Motivasi Sabar dari
Kisah Nabi Ayub
Kata sahibul hikayat,
sampai umur 60 tahun, Nabi Ayub hidup diliputi oleh nikmat Tuhan di dalam suatu
rumah tangga yang bahagia bersama istri yang setia dan anak-anak yang
mencintainya. Tiba-tiba beliau ditimpa malapetaka; rumah dihanyutkan banjir,
anak-anak meninggal di waktu muda, dan dirinya ditimpa penyakit.
Setelah beberapa
bulan menderita yang demikian itu, istrinya berkata kepadanya, "Engkau
seorang nabi dan doamu dikabulkan Tuhan. Sudah begini penderitaanmu, belum
jugakah engkau hendak memohon kepada Ilahi agar dilepaskan dari bala
bencana?"
Dengan senyum tenang
Nabi Ayub menjawab, "Saya malu mengangkat mukaku agar dilepaskan dari pada
bencana yang belum lama saya tanggungkan ini.
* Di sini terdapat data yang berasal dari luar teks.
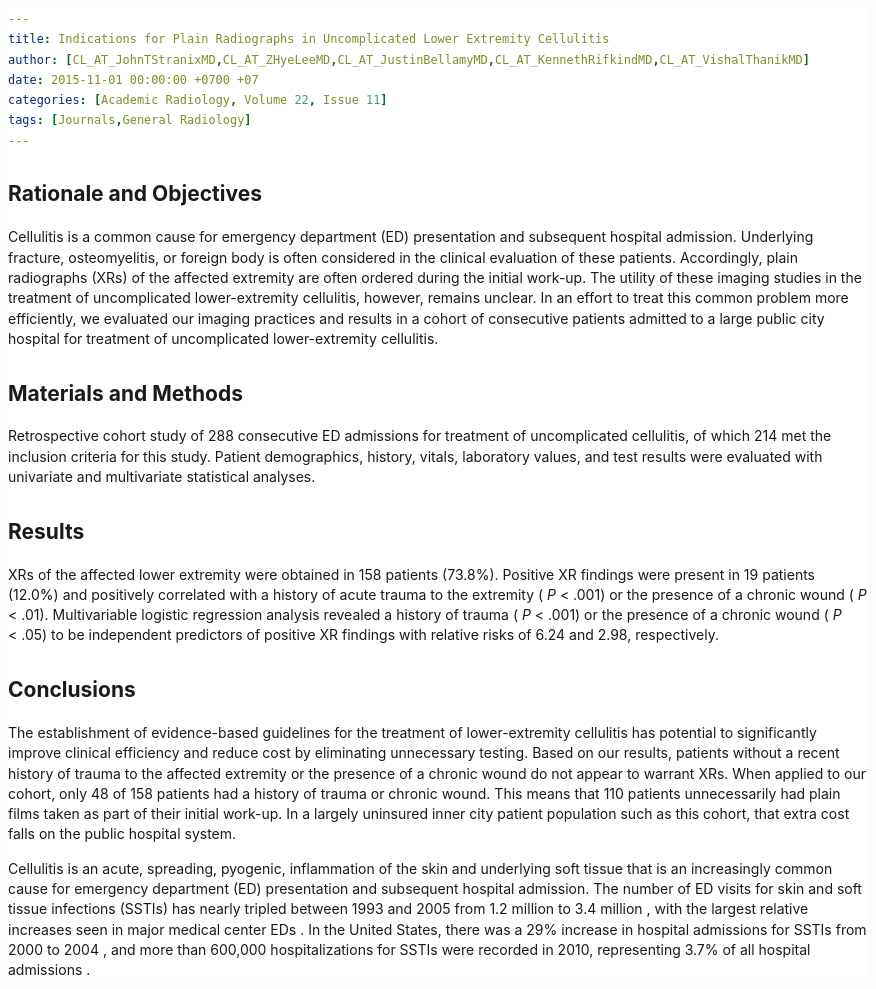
 ```yaml
---
title: Indications for Plain Radiographs in Uncomplicated Lower Extremity Cellulitis
author: [CL_AT_JohnTStranixMD,CL_AT_ZHyeLeeMD,CL_AT_JustinBellamyMD,CL_AT_KennethRifkindMD,CL_AT_VishalThanikMD]
date: 2015-11-01 00:00:00 +0700 +07
categories: [Academic Radiology, Volume 22, Issue 11]
tags: [Journals,General Radiology]
---
```

## Rationale and Objectives

Cellulitis is a common cause for emergency department (ED) presentation and subsequent hospital admission. Underlying fracture, osteomyelitis, or foreign body is often considered in the clinical evaluation of these patients. Accordingly, plain radiographs (XRs) of the affected extremity are often ordered during the initial work-up. The utility of these imaging studies in the treatment of uncomplicated lower-extremity cellulitis, however, remains unclear. In an effort to treat this common problem more efficiently, we evaluated our imaging practices and results in a cohort of consecutive patients admitted to a large public city hospital for treatment of uncomplicated lower-extremity cellulitis.

## Materials and Methods

Retrospective cohort study of 288 consecutive ED admissions for treatment of uncomplicated cellulitis, of which 214 met the inclusion criteria for this study. Patient demographics, history, vitals, laboratory values, and test results were evaluated with univariate and multivariate statistical analyses.

## Results

XRs of the affected lower extremity were obtained in 158 patients (73.8%). Positive XR findings were present in 19 patients (12.0%) and positively correlated with a history of acute trauma to the extremity ( _P_ < .001) or the presence of a chronic wound ( _P_ < .01). Multivariable logistic regression analysis revealed a history of trauma ( _P_ < .001) or the presence of a chronic wound ( _P_ < .05) to be independent predictors of positive XR findings with relative risks of 6.24 and 2.98, respectively.

## Conclusions

The establishment of evidence-based guidelines for the treatment of lower-extremity cellulitis has potential to significantly improve clinical efficiency and reduce cost by eliminating unnecessary testing. Based on our results, patients without a recent history of trauma to the affected extremity or the presence of a chronic wound do not appear to warrant XRs. When applied to our cohort, only 48 of 158 patients had a history of trauma or chronic wound. This means that 110 patients unnecessarily had plain films taken as part of their initial work-up. In a largely uninsured inner city patient population such as this cohort, that extra cost falls on the public hospital system.

Cellulitis is an acute, spreading, pyogenic, inflammation of the skin and underlying soft tissue that is an increasingly common cause for emergency department (ED) presentation and subsequent hospital admission. The number of ED visits for skin and soft tissue infections (SSTIs) has nearly tripled between 1993 and 2005 from 1.2 million to 3.4 million , with the largest relative increases seen in major medical center EDs . In the United States, there was a 29% increase in hospital admissions for SSTIs from 2000 to 2004 , and more than 600,000 hospitalizations for SSTIs were recorded in 2010, representing 3.7% of all hospital admissions .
Sebab saya tidak pernah lupa
berpuluh tahun lamanya saya menerima nikmat-Nya."
Kita semua pasti
penah merasakan suka dan duka. Padahal kedua-duanya mengandung nilai yang
berujung pada kebaikan. Akan tetapi, tak dipungkiri. Sangat sulit bagi kita
untuk bersyukur saat mendapat nikmat dan bersabar saat mendapat cobaan. Padahal
kedua-duanya merupakan ujian bagi manusia.
Ibnu al-Jauzi
berkata, "Ketika kepayahan terlewati, kebahagiaan akan mengabadi.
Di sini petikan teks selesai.